*** Block opens ***

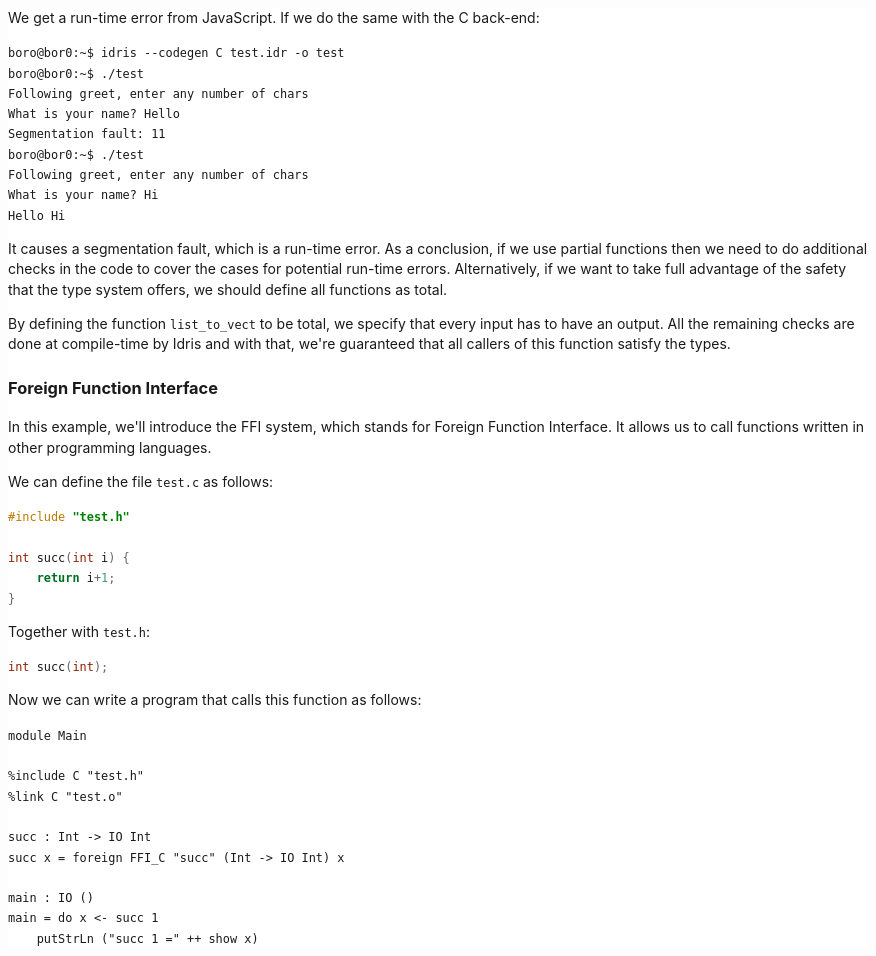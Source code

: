 We get a run-time error from JavaScript. If we do the same with the C back-end:

```shell
boro@bor0:~$ idris --codegen C test.idr -o test
boro@bor0:~$ ./test
Following greet, enter any number of chars
What is your name? Hello
Segmentation fault: 11
boro@bor0:~$ ./test
Following greet, enter any number of chars
What is your name? Hi
Hello Hi
```

It causes a segmentation fault, which is a run-time error. As a conclusion, if we use partial functions then we need to do additional checks in the code to cover the cases for potential run-time errors. Alternatively, if we want to take full advantage of the safety that the type system offers, we should define all functions as total.

By defining the function `list_to_vect` to be total, we specify that every input has to have an output. All the remaining checks are done at compile-time by Idris and with that, we're guaranteed that all callers of this function satisfy the types.

### Foreign Function Interface

In this example, we'll introduce the FFI system, which stands for Foreign Function Interface. It allows us to call functions written in other programming languages.

We can define the file `test.c` as follows:

```c
#include "test.h"

int succ(int i) {
    return i+1;
}
```

Together with `test.h`:

```c
int succ(int);
```

Now we can write a program that calls this function as follows:

```
module Main

%include C "test.h"
%link C "test.o"

succ : Int -> IO Int
succ x = foreign FFI_C "succ" (Int -> IO Int) x

main : IO ()
main = do x <- succ 1
    putStrLn ("succ 1 =" ++ show x)
```
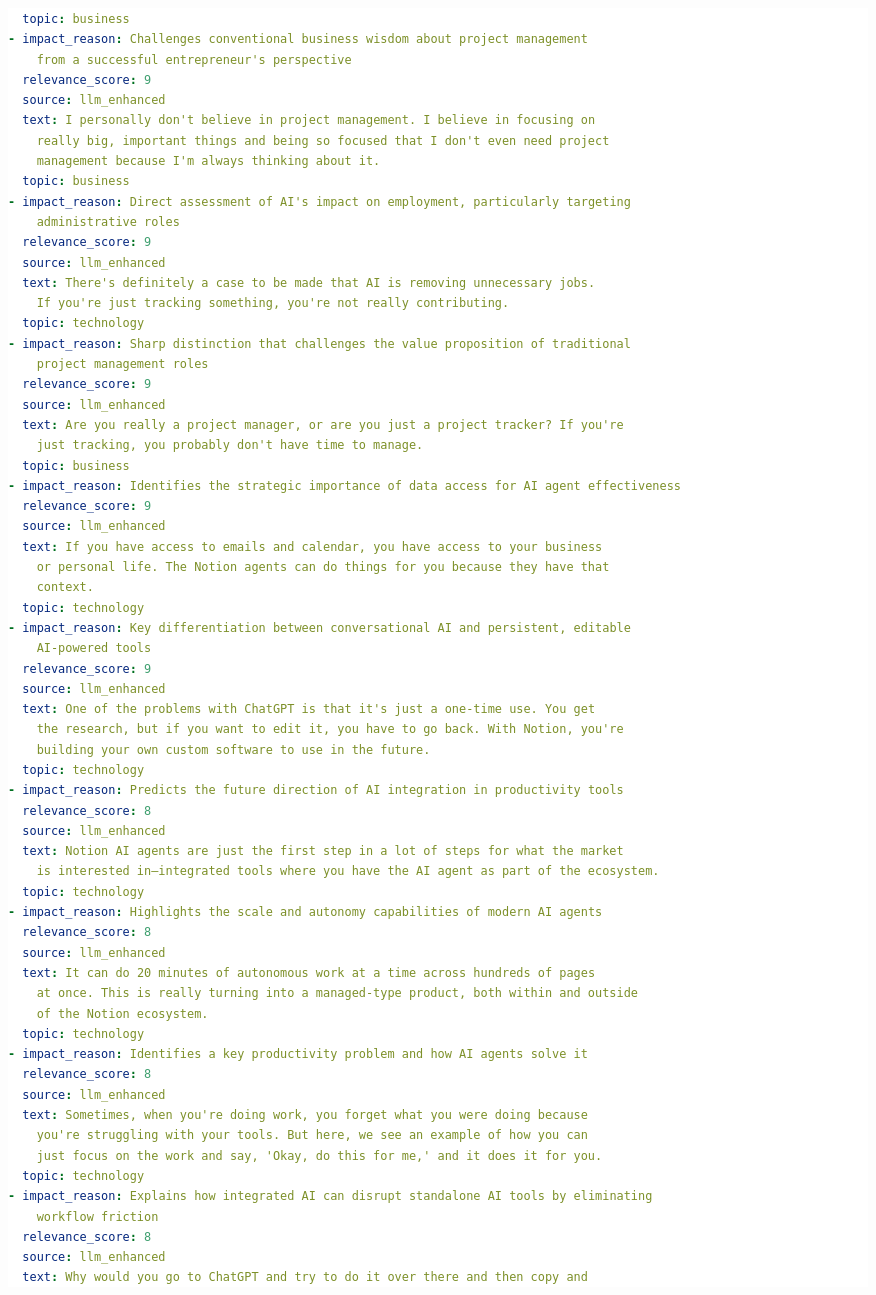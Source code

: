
 ```yaml
  topic: business
- impact_reason: Challenges conventional business wisdom about project management
    from a successful entrepreneur's perspective
  relevance_score: 9
  source: llm_enhanced
  text: I personally don't believe in project management. I believe in focusing on
    really big, important things and being so focused that I don't even need project
    management because I'm always thinking about it.
  topic: business
- impact_reason: Direct assessment of AI's impact on employment, particularly targeting
    administrative roles
  relevance_score: 9
  source: llm_enhanced
  text: There's definitely a case to be made that AI is removing unnecessary jobs.
    If you're just tracking something, you're not really contributing.
  topic: technology
- impact_reason: Sharp distinction that challenges the value proposition of traditional
    project management roles
  relevance_score: 9
  source: llm_enhanced
  text: Are you really a project manager, or are you just a project tracker? If you're
    just tracking, you probably don't have time to manage.
  topic: business
- impact_reason: Identifies the strategic importance of data access for AI agent effectiveness
  relevance_score: 9
  source: llm_enhanced
  text: If you have access to emails and calendar, you have access to your business
    or personal life. The Notion agents can do things for you because they have that
    context.
  topic: technology
- impact_reason: Key differentiation between conversational AI and persistent, editable
    AI-powered tools
  relevance_score: 9
  source: llm_enhanced
  text: One of the problems with ChatGPT is that it's just a one-time use. You get
    the research, but if you want to edit it, you have to go back. With Notion, you're
    building your own custom software to use in the future.
  topic: technology
- impact_reason: Predicts the future direction of AI integration in productivity tools
  relevance_score: 8
  source: llm_enhanced
  text: Notion AI agents are just the first step in a lot of steps for what the market
    is interested in—integrated tools where you have the AI agent as part of the ecosystem.
  topic: technology
- impact_reason: Highlights the scale and autonomy capabilities of modern AI agents
  relevance_score: 8
  source: llm_enhanced
  text: It can do 20 minutes of autonomous work at a time across hundreds of pages
    at once. This is really turning into a managed-type product, both within and outside
    of the Notion ecosystem.
  topic: technology
- impact_reason: Identifies a key productivity problem and how AI agents solve it
  relevance_score: 8
  source: llm_enhanced
  text: Sometimes, when you're doing work, you forget what you were doing because
    you're struggling with your tools. But here, we see an example of how you can
    just focus on the work and say, 'Okay, do this for me,' and it does it for you.
  topic: technology
- impact_reason: Explains how integrated AI can disrupt standalone AI tools by eliminating
    workflow friction
  relevance_score: 8
  source: llm_enhanced
  text: Why would you go to ChatGPT and try to do it over there and then copy and
```
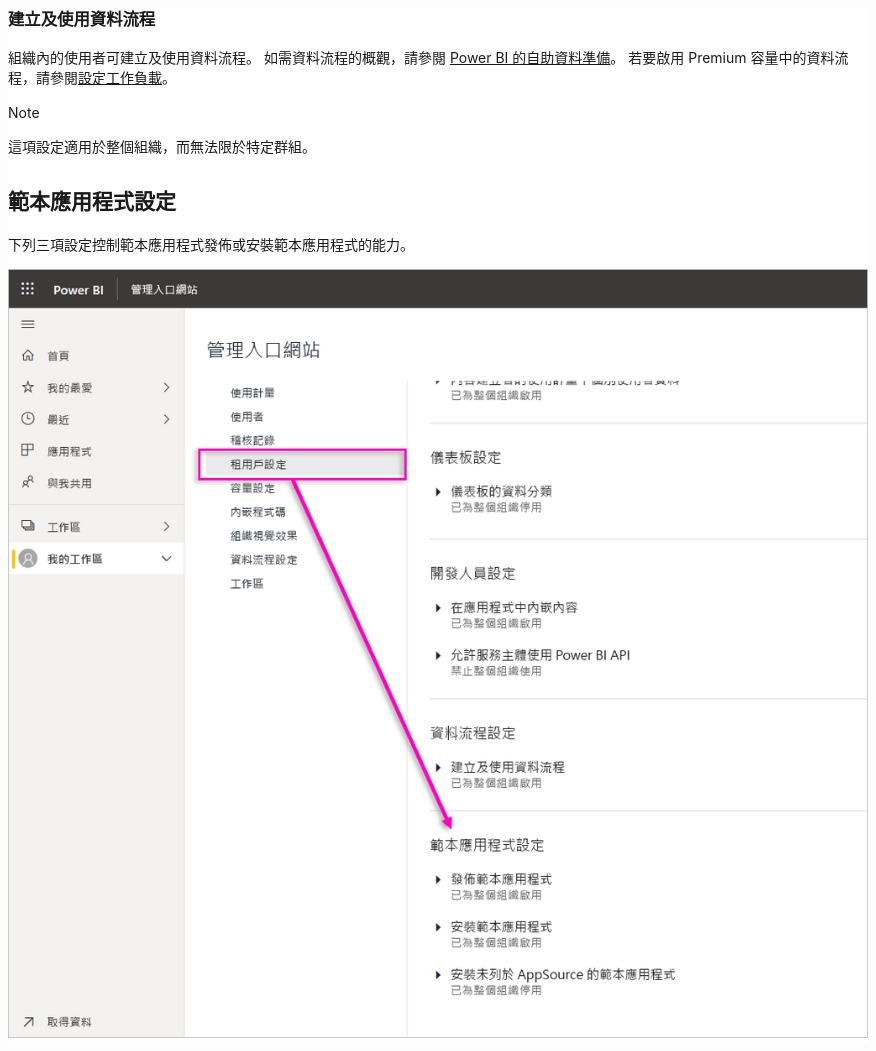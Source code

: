 ### <a name="create-and-use-dataflows"></a>建立及使用資料流程

組織內的使用者可建立及使用資料流程。 如需資料流程的概觀，請參閱 [Power BI 的自助資料準備](../transform-model/dataflows/dataflows-introduction-self-service.md)。 若要啟用 Premium 容量中的資料流程，請參閱[設定工作負載](service-admin-premium-workloads.md)。

> [!NOTE]
> 這項設定適用於整個組織，而無法限於特定群組。

## <a name="template-apps-settings"></a>範本應用程式設定

下列三項設定控制範本應用程式發佈或安裝範本應用程式的能力。

![Power BI 管理員入口網站範本應用程式設定](media/service-admin-portal/power-bi-admin-portal-template-apps.png)
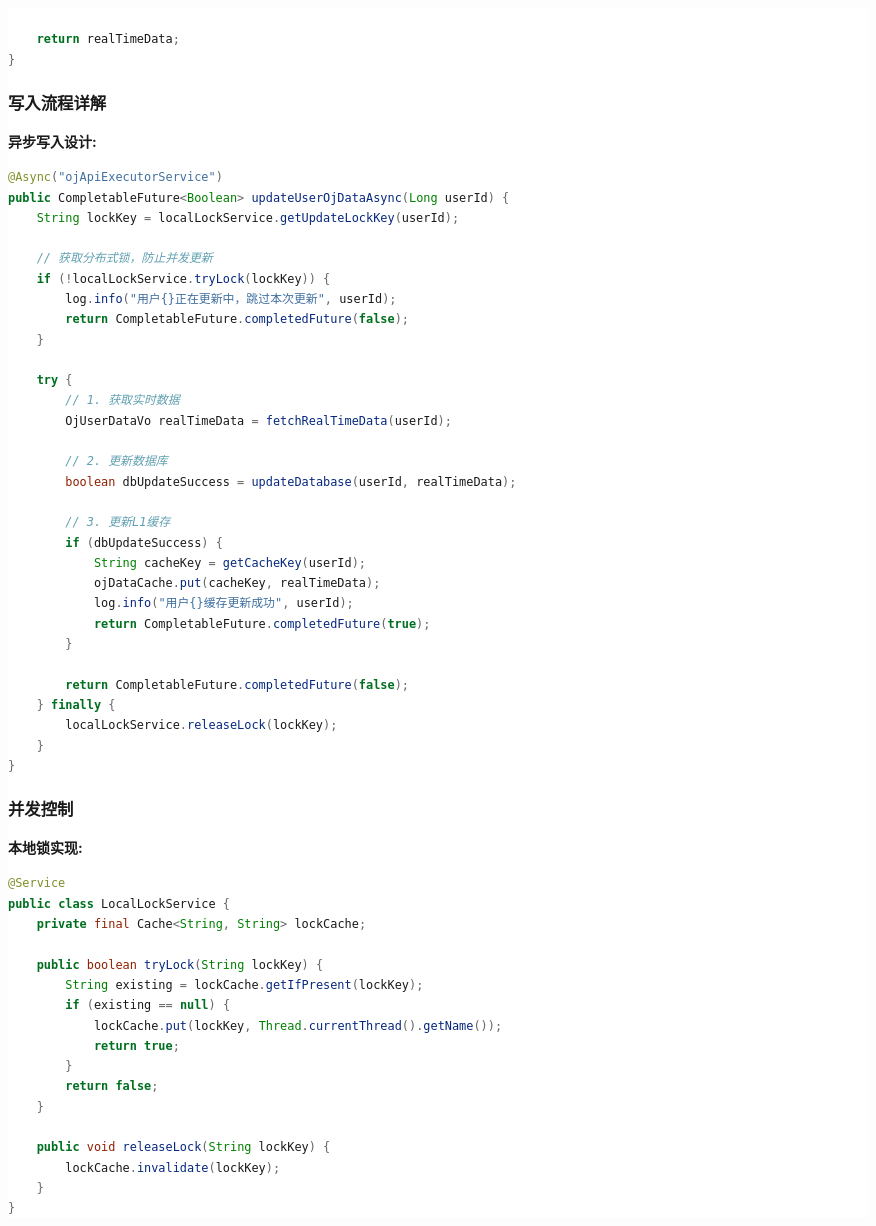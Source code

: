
 ```java
    
    return realTimeData;
}
```

### 写入流程详解

**异步写入设计:**
```java
@Async("ojApiExecutorService")
public CompletableFuture<Boolean> updateUserOjDataAsync(Long userId) {
    String lockKey = localLockService.getUpdateLockKey(userId);
    
    // 获取分布式锁，防止并发更新
    if (!localLockService.tryLock(lockKey)) {
        log.info("用户{}正在更新中，跳过本次更新", userId);
        return CompletableFuture.completedFuture(false);
    }
    
    try {
        // 1. 获取实时数据
        OjUserDataVo realTimeData = fetchRealTimeData(userId);
        
        // 2. 更新数据库
        boolean dbUpdateSuccess = updateDatabase(userId, realTimeData);
        
        // 3. 更新L1缓存
        if (dbUpdateSuccess) {
            String cacheKey = getCacheKey(userId);
            ojDataCache.put(cacheKey, realTimeData);
            log.info("用户{}缓存更新成功", userId);
            return CompletableFuture.completedFuture(true);
        }
        
        return CompletableFuture.completedFuture(false);
    } finally {
        localLockService.releaseLock(lockKey);
    }
}
```

### 并发控制

**本地锁实现:**
```java
@Service
public class LocalLockService {
    private final Cache<String, String> lockCache;
    
    public boolean tryLock(String lockKey) {
        String existing = lockCache.getIfPresent(lockKey);
        if (existing == null) {
            lockCache.put(lockKey, Thread.currentThread().getName());
            return true;
        }
        return false;
    }
    
    public void releaseLock(String lockKey) {
        lockCache.invalidate(lockKey);
    }
}
```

*** Block closes ***

▸ **Your instructions**:
Where a line of the data holds "releaseLock", show that line.

▸ **Answer to the exercise**:
        localLockService.releaseLock(lockKey);
    public void releaseLock(String lockKey) {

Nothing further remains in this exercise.